SOURCE INFORMATION =>
[Start of section]
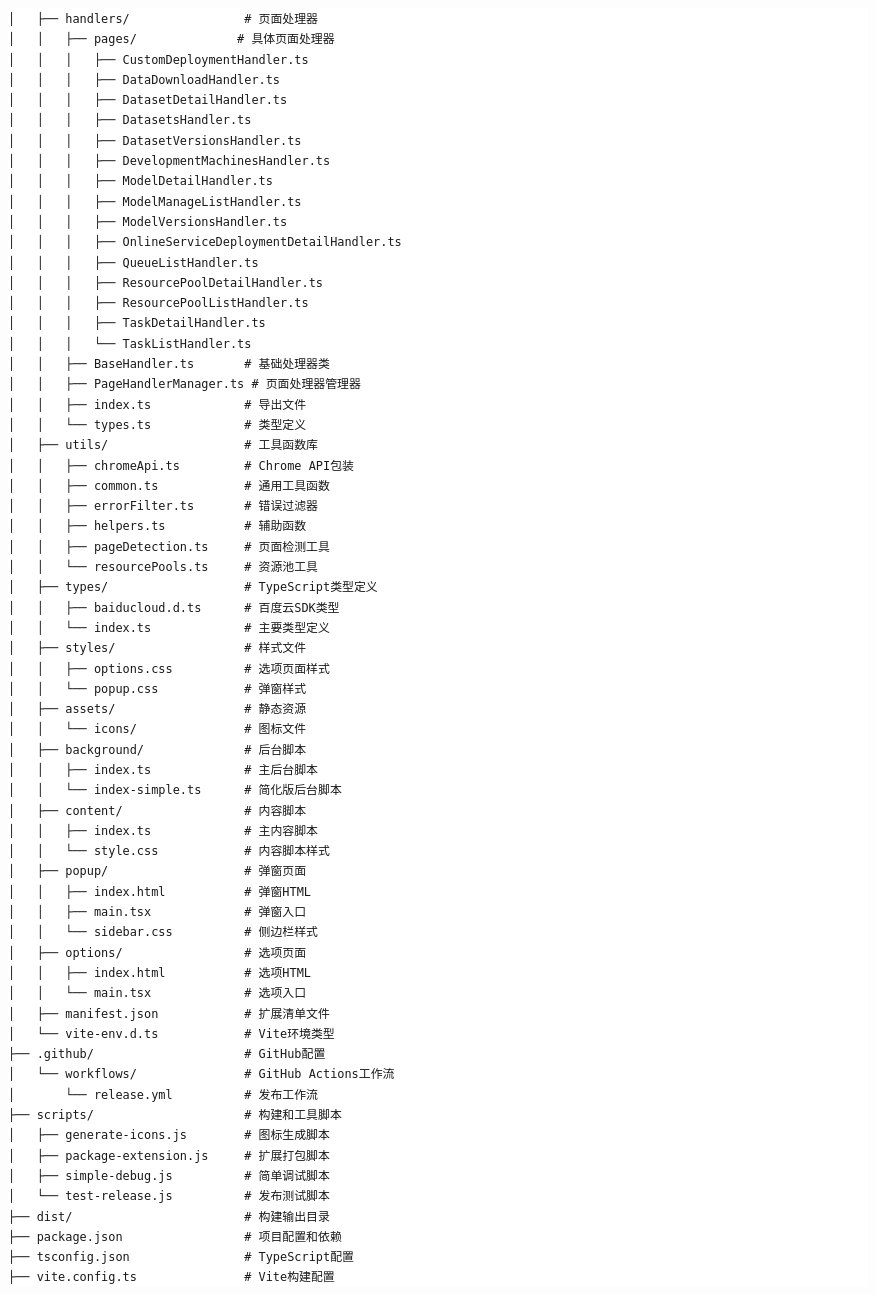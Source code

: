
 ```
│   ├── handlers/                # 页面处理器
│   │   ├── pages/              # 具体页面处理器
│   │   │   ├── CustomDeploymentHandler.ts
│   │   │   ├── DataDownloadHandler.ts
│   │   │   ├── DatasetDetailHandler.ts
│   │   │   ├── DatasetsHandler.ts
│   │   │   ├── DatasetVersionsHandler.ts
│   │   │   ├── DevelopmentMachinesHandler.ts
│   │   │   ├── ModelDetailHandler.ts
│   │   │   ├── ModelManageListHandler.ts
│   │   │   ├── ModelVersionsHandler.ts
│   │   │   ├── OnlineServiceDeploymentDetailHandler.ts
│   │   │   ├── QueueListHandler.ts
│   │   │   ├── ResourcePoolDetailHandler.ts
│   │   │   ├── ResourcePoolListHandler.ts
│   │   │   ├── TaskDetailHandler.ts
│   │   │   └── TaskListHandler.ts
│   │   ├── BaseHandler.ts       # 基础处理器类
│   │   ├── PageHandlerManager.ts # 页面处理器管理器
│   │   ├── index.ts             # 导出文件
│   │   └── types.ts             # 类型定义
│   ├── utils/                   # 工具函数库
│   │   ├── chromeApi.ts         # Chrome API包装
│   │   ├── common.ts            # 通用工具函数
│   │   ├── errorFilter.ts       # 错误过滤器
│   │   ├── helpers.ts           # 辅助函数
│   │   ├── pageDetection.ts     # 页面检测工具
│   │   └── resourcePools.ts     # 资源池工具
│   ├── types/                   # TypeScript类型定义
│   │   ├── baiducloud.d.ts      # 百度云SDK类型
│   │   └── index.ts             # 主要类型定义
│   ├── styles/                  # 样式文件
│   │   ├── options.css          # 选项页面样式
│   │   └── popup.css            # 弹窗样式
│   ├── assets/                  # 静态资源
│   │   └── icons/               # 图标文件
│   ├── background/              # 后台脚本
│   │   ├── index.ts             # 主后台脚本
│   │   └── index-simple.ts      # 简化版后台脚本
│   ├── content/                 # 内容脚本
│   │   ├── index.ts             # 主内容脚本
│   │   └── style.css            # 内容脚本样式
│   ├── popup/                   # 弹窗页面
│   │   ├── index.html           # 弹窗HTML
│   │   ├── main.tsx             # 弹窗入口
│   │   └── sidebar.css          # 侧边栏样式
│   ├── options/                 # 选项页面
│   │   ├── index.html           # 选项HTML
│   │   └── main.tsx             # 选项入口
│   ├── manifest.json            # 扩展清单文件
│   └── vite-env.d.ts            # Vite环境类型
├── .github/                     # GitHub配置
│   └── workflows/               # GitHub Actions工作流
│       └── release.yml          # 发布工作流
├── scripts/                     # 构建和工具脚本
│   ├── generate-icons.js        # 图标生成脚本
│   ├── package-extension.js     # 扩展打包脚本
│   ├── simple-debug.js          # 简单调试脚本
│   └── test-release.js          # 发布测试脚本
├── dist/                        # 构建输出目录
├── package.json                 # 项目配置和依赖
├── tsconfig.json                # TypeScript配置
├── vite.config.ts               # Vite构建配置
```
[End of section]
TASK GOAL => Copy out each line in the listing that has the word "release".

SOLUTION TO THE PROBLEM =>
│       └── release.yml          # 发布工作流
│   └── test-release.js          # 发布测试脚本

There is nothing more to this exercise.